Saturday, February 3, 2024

People Doing Whatever and Calling It Gnawa, Part One

When "Gnawa" is on the package, you never know what you'll find inside.

I recently obtained this 45 rpm 7" record. It likely dates from the early 1970s. Sure, it looks like it would contain a recording of a Gnawa group from a performance at the storied Festival des Arts Populaires (commonly known as the Folklore festival). Gnawa groups perform regularly at this Marrakech festival, including the Ismkhan - Amazigh-speaking Gnawa groups, always clad in white foqia robes, like the group pictured on the sleeve of this record.

Like these guys:

Sure, that would be logical. But who is this, and why is he on the back of the sleeve?

Saddik Jaghalef? Who is this man? Why is he pictured in dapper fashion with cuff links, bow tie, and cigarette? One assumes he's not part of the Gnawa troupe. Is he on the flip side of the record? Gnawa on side A and Saddik on side B? Why does the front list catalog number MB 797 while the back lists MB 798? Maybe the labels on the record will clarify?

Side A reads  اڭناوة - أهازيج مغربية which translates as Gnawa - Moroccan Songs. Side B reads just أڭناوة Gnaoua. And both sides show catalog number MB 797, so maybe this is simply the Gnawa folkloric troupe from the festival and this Saddik Jaghalef is on another disc MB 798. Let's take a listen...

The opening announcement says Istouanat Boussiphone, Jghalef Sddik - that's the name of the record label, Edition Boussiphone, and the vocalist's name, Jghalef Saddik. A group of people shout out something unintelligible, and what follows is possibly the worst excuse for a Gnawa record I've ever heard. 

There's one qarqaba player and one person playing a tbel barrel drum. And there's a call and response vocal between Saddik and a mixed-gender group of vocalists. Saddik sings all the lyrics on the same pitch, and the group responds on the same pitch, when they even sing in pitch. When the "singing" stops and the drums keep going, the vocalists become audience members cheering on the action. At some moments the qarqaba and drum accent a note, then rest for a couple of beats as if they were responding to the movements of Gnawa dancers.
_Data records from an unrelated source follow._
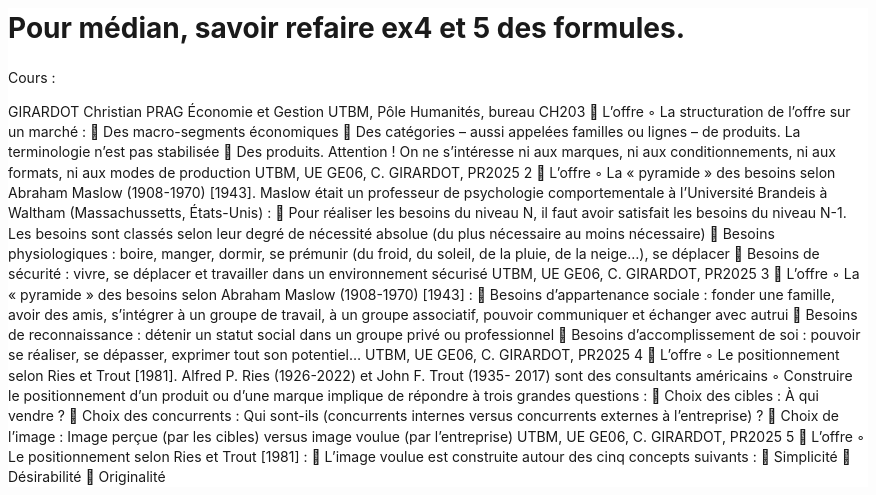 # Pour médian, savoir refaire ex4 et 5 des formules.

Cours :

GIRARDOT Christian
PRAG Économie et Gestion
UTBM, Pôle Humanités, bureau CH203
 L’offre
◦ La structuration de l’offre sur un marché :
 Des macro-segments économiques
 Des catégories – aussi appelées familles ou
lignes – de produits. La terminologie n’est pas
stabilisée
 Des produits. Attention ! On ne s’intéresse ni aux
marques, ni aux conditionnements, ni aux
formats, ni aux modes de production
UTBM, UE GE06, C. GIRARDOT, PR2025 2
 L’offre
◦ La « pyramide » des besoins selon Abraham Maslow
(1908-1970) [1943]. Maslow était un professeur de
psychologie comportementale à l’Université
Brandeis à Waltham (Massachussetts, États-Unis) :
 Pour réaliser les besoins du niveau N, il faut avoir satisfait
les besoins du niveau N-1. Les besoins sont classés selon
leur degré de nécessité absolue (du plus nécessaire au
moins nécessaire)
 Besoins physiologiques : boire, manger, dormir, se prémunir
(du froid, du soleil, de la pluie, de la neige…), se déplacer
 Besoins de sécurité : vivre, se déplacer et travailler dans un
environnement sécurisé
UTBM, UE GE06, C. GIRARDOT, PR2025 3
 L’offre
◦ La « pyramide » des besoins selon Abraham
Maslow (1908-1970) [1943] :
 Besoins d’appartenance sociale : fonder une famille, avoir
des amis, s’intégrer à un groupe de travail, à un groupe
associatif, pouvoir communiquer et échanger avec autrui
 Besoins de reconnaissance : détenir un statut social dans
un groupe privé ou professionnel
 Besoins d’accomplissement de soi : pouvoir se réaliser, se
dépasser, exprimer tout son potentiel…
UTBM, UE GE06, C. GIRARDOT, PR2025 4
 L’offre
◦ Le positionnement selon Ries et Trout [1981].
Alfred P. Ries (1926-2022) et John F. Trout (1935-
2017) sont des consultants américains
◦ Construire le positionnement d’un produit ou
d’une marque implique de répondre à trois
grandes questions :
 Choix des cibles : À qui vendre ?
 Choix des concurrents : Qui sont-ils (concurrents internes
versus concurrents externes à l’entreprise) ?
 Choix de l’image : Image perçue (par les cibles) versus
image voulue (par l’entreprise)
UTBM, UE GE06, C. GIRARDOT, PR2025 5
 L’offre
◦ Le positionnement selon Ries et Trout
[1981] :
 L’image voulue est construite autour des cinq
concepts suivants :
 Simplicité
 Désirabilité
 Originalité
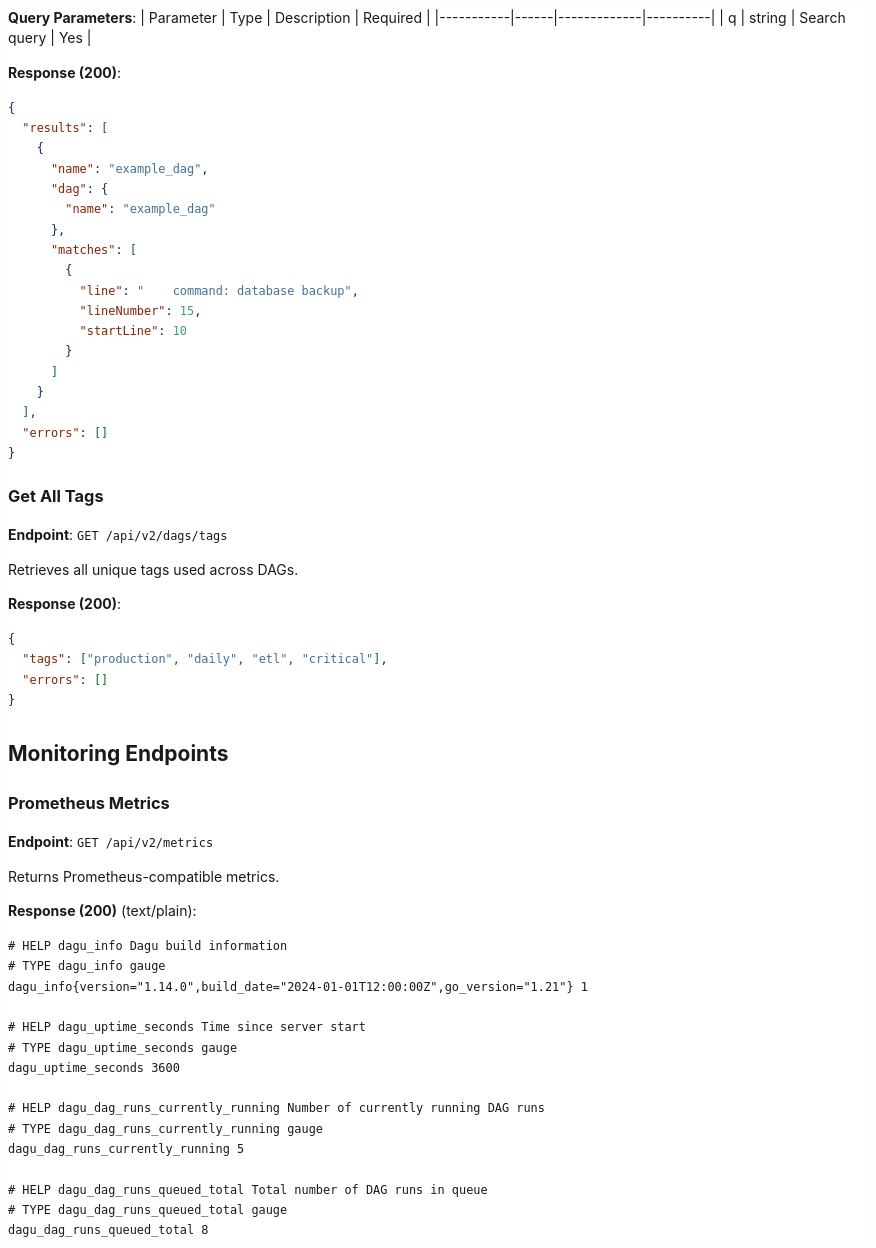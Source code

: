 **Query Parameters**:
| Parameter | Type | Description | Required |
|-----------|------|-------------|----------|
| q | string | Search query | Yes |

**Response (200)**:
```json
{
  "results": [
    {
      "name": "example_dag",
      "dag": {
        "name": "example_dag"
      },
      "matches": [
        {
          "line": "    command: database backup",
          "lineNumber": 15,
          "startLine": 10
        }
      ]
    }
  ],
  "errors": []
}
```

### Get All Tags

**Endpoint**: `GET /api/v2/dags/tags`

Retrieves all unique tags used across DAGs.

**Response (200)**:
```json
{
  "tags": ["production", "daily", "etl", "critical"],
  "errors": []
}
```

## Monitoring Endpoints

### Prometheus Metrics

**Endpoint**: `GET /api/v2/metrics`

Returns Prometheus-compatible metrics.

**Response (200)** (text/plain):
```text
# HELP dagu_info Dagu build information
# TYPE dagu_info gauge
dagu_info{version="1.14.0",build_date="2024-01-01T12:00:00Z",go_version="1.21"} 1

# HELP dagu_uptime_seconds Time since server start
# TYPE dagu_uptime_seconds gauge
dagu_uptime_seconds 3600

# HELP dagu_dag_runs_currently_running Number of currently running DAG runs
# TYPE dagu_dag_runs_currently_running gauge
dagu_dag_runs_currently_running 5

# HELP dagu_dag_runs_queued_total Total number of DAG runs in queue
# TYPE dagu_dag_runs_queued_total gauge
dagu_dag_runs_queued_total 8
```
This is a fake Gnawa record. That is, it is a recording of people pretending to be Gnawa musicians pretending to perform in front of an audience at the Folklore Festival in Marrakech. The "song" features a couple of lyrics that can be found in Gnawa songs: Lalla takul lhayma/Sidi yakul chhayma comes from "Khali Mbara Meskin", and the choral reply "a bam bam bara" comes from the song "Sudani Minitara"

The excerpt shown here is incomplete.